Records from a dataset =
Content starts

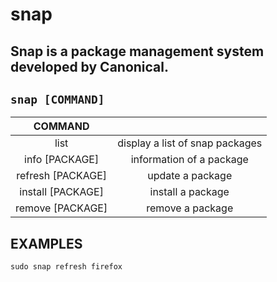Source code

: # snap

Snap is a package management system developed by Canonical.
---

` snap [COMMAND] `
---

| **COMMAND** | |
|:---:|:---:|
| list | display a list of snap packages |
| info [PACKAGE] | information of a package |
| refresh [PACKAGE] | update a package |
| install [PACKAGE] | install a package |
| remove [PACKAGE] | remove a package |
        
## EXAMPLES
` sudo snap refresh firefox `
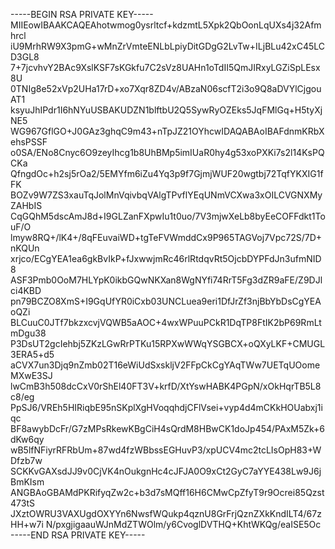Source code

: -----BEGIN RSA PRIVATE KEY-----
MIIEowIBAAKCAQEAhotwmog0ysrltcf+kdzmtL5Xpk2QbOonLqUXs4j32Afmhrcl
iU9MrhRW9X3pmG+wMnZrVmteENLbLpiyDitGDgG2LvTw+ILjBLu42xC45LCD3GL8
7+7jcvhvY2BAc9XslKSF7sKGkfu7C2sVz8UAHn1oTdII5QmJIRxyLGZiSpLEsx8U
0TNIg8e52xVp2UHa17rD+xo7Xqr8ZD4v/ABzaN06scfT2i3o9Q8aDVYlCjgouAT1
ksyuJhIPdr1I6hNYuUSBAKUDZN1blftbU2Q5SywRyOZEks5JqFMlGq+H5tyXjNE5
WG967GflGO+J0GAz3ghqC9m43+nTpJZ21OYhcwIDAQABAoIBAFdnmKRbXehsPSSF
o0SA/ENo8Cnyc6O9zeyIhcg1b8UhBMp5imIUaR0hy4g53xoPXKi7s2l14KsPQCKa
QfngdOc+h2sj5rOa2/5EMYfm6iZu4Yq3p9f7GjmjWUF20wgtbj72TqfYKXIG1fFK
BOZv9W7ZS3xauTqJolMnVqivbqVAlgTPvflYEqUNmVCXwa3xOILCVGNXMyZAHbIS
CqGQhM5dscAmJ8d+I9GLZanFXpwIu1t0uo/7V3mjwXeLb8byEeCOFFdkt1TouF/O
lmyw8RQ+/lK4+/8qFEuvaiWD+tgTeFVWmddCx9P965TAGVoj7Vpc72S/7D+nKQUn
xrjco/ECgYEA1ea6gkBvIkP+fJxwwjmRc46rlRtdqvRt5OjcbDYPFdJn3ufmNID8
ASF3Pmb0OoM7HLYpK0ikbGQwNKXan8WgNYfi74RrT5Fg3dZR9aFE/Z9DJlci4KBD
pn79BCZO8XmS+I9GqUfYR0iCxb03UNCLuea9eri1DfJrZf3njBbYbDsCgYEAoQZi
BLCuuC0JTf7bkzxcvjVQWB5aAOC+4wxWPuuPCkR1DqTP8FtIK2bP69RmLtmDgu38
P3DsUT2gcIehbj5ZKzLGwRrPTKu15RPXwWWqYSGBCX+oQXyLKF+CMUGL3ERA5+d5
aCVX7un3Djq9nZmb02T16eWiUdSxskljV2FFpCkCgYAqTWw7UETqUOomeMXwE3SJ
lwCmB3h508dcCxV0rShEl40FT3V+krfD/XtYswHABK4PGpN/xOkHqrTB5L8c8/eg
PpSJ6/VREh5HIRiqbE95nSKplXgHVoqqhdjCFlVsei+vyp4d4mCKkHOUabxj1iqc
BF8awybDcFr/G7zMPsRkewKBgCiH4sQrdM8HBwCK1doJp454/PAxM5Zk+6dKw6qy
wB5lfNFiyrRFRbUm+87wd4fzWBbssEGHuvP3/xpUCV4mc2tcLIsOpH83+WDfzb7w
SCKKvGAXsdJJ9v0CjVK4nOukgnHc4cJFJA0O9xCt2GyC7aYYE438Lw9J6jBmKIsm
ANGBAoGBAMdPKRifyqZw2c+b3d7sMQff16H6CMwCpZfyT9r9Ocrei85Qzst473tS
JXztOWRU3VAXUgdOXYYn6NwsfWQukp4qznU8GrFrjQznZXkKndILT4/67zHH+w7i
N/pxgjigaauWJnMdZTWOlm/y6CvoglDVTHQ+KhtWKQg/eaISE5Oc
-----END RSA PRIVATE KEY-----
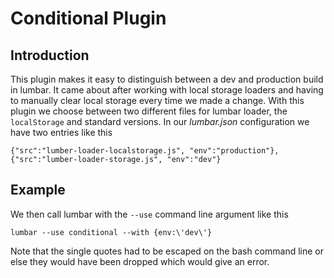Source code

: # Conditional Plugin #

## Introduction ##

This plugin makes it easy to distinguish between a dev and production build in lumbar. It came about after working with local storage loaders and having to manually clear local storage every time we
made a change. With this plugin we choose between two different files for lumbar loader, the `localStorage` and standard versions. In our *lumbar.json* configuration we have two entries like this

    {"src":"lumber-loader-localstorage.js", "env":"production"},
    {"src":"lumber-loader-storage.js", "env":"dev"}

## Example ##

We then call lumbar with the `--use` command line argument like this

    lumbar --use conditional --with {env:\'dev\'}

Note that the single quotes had to be escaped on the bash command line or else they would have been dropped which would give an error.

Content ends

PROBLEM TO WORK ON = The expected output is each entry given again word for word, with pictures dropped.

RESULT =
Source code

: # snap

Snap is a package management system developed by Canonical.
---

` snap [COMMAND] `
---

| **COMMAND** | |
|:---:|:---:|
| list | display a list of snap packages |
| info [PACKAGE] | information of a package |
| refresh [PACKAGE] | update a package |
| install [PACKAGE] | install a package |
| remove [PACKAGE] | remove a package |
        
## EXAMPLES
` sudo snap refresh firefox `
Source code

: -----BEGIN RSA PRIVATE KEY-----
MIIEowIBAAKCAQEAhotwmog0ysrltcf+kdzmtL5Xpk2QbOonLqUXs4j32Afmhrcl
iU9MrhRW9X3pmG+wMnZrVmteENLbLpiyDitGDgG2LvTw+ILjBLu42xC45LCD3GL8
7+7jcvhvY2BAc9XslKSF7sKGkfu7C2sVz8UAHn1oTdII5QmJIRxyLGZiSpLEsx8U
0TNIg8e52xVp2UHa17rD+xo7Xqr8ZD4v/ABzaN06scfT2i3o9Q8aDVYlCjgouAT1
ksyuJhIPdr1I6hNYuUSBAKUDZN1blftbU2Q5SywRyOZEks5JqFMlGq+H5tyXjNE5
WG967GflGO+J0GAz3ghqC9m43+nTpJZ21OYhcwIDAQABAoIBAFdnmKRbXehsPSSF
o0SA/ENo8Cnyc6O9zeyIhcg1b8UhBMp5imIUaR0hy4g53xoPXKi7s2l14KsPQCKa
QfngdOc+h2sj5rOa2/5EMYfm6iZu4Yq3p9f7GjmjWUF20wgtbj72TqfYKXIG1fFK
BOZv9W7ZS3xauTqJolMnVqivbqVAlgTPvflYEqUNmVCXwa3xOILCVGNXMyZAHbIS
CqGQhM5dscAmJ8d+I9GLZanFXpwIu1t0uo/7V3mjwXeLb8byEeCOFFdkt1TouF/O
lmyw8RQ+/lK4+/8qFEuvaiWD+tgTeFVWmddCx9P965TAGVoj7Vpc72S/7D+nKQUn
xrjco/ECgYEA1ea6gkBvIkP+fJxwwjmRc46rlRtdqvRt5OjcbDYPFdJn3ufmNID8
ASF3Pmb0OoM7HLYpK0ikbGQwNKXan8WgNYfi74RrT5Fg3dZR9aFE/Z9DJlci4KBD
pn79BCZO8XmS+I9GqUfYR0iCxb03UNCLuea9eri1DfJrZf3njBbYbDsCgYEAoQZi
BLCuuC0JTf7bkzxcvjVQWB5aAOC+4wxWPuuPCkR1DqTP8FtIK2bP69RmLtmDgu38
P3DsUT2gcIehbj5ZKzLGwRrPTKu15RPXwWWqYSGBCX+oQXyLKF+CMUGL3ERA5+d5
aCVX7un3Djq9nZmb02T16eWiUdSxskljV2FFpCkCgYAqTWw7UETqUOomeMXwE3SJ
lwCmB3h508dcCxV0rShEl40FT3V+krfD/XtYswHABK4PGpN/xOkHqrTB5L8c8/eg
PpSJ6/VREh5HIRiqbE95nSKplXgHVoqqhdjCFlVsei+vyp4d4mCKkHOUabxj1iqc
BF8awybDcFr/G7zMPsRkewKBgCiH4sQrdM8HBwCK1doJp454/PAxM5Zk+6dKw6qy
wB5lfNFiyrRFRbUm+87wd4fzWBbssEGHuvP3/xpUCV4mc2tcLIsOpH83+WDfzb7w
SCKKvGAXsdJJ9v0CjVK4nOukgnHc4cJFJA0O9xCt2GyC7aYYE438Lw9J6jBmKIsm
ANGBAoGBAMdPKRifyqZw2c+b3d7sMQff16H6CMwCpZfyT9r9Ocrei85Qzst473tS
JXztOWRU3VAXUgdOXYYn6NwsfWQukp4qznU8GrFrjQznZXkKndILT4/67zHH+w7i
N/pxgjigaauWJnMdZTWOlm/y6CvoglDVTHQ+KhtWKQg/eaISE5Oc
-----END RSA PRIVATE KEY-----
Source code

: # Conditional Plugin #

## Introduction ##

This plugin makes it easy to distinguish between a dev and production build in lumbar. It came about after working with local storage loaders and having to manually clear local storage every time we
made a change. With this plugin we choose between two different files for lumbar loader, the `localStorage` and standard versions. In our *lumbar.json* configuration we have two entries like this

    {"src":"lumber-loader-localstorage.js", "env":"production"},
    {"src":"lumber-loader-storage.js", "env":"dev"}

## Example ##

We then call lumbar with the `--use` command line argument like this

    lumbar --use conditional --with {env:\'dev\'}

Note that the single quotes had to be escaped on the bash command line or else they would have been dropped which would give an error.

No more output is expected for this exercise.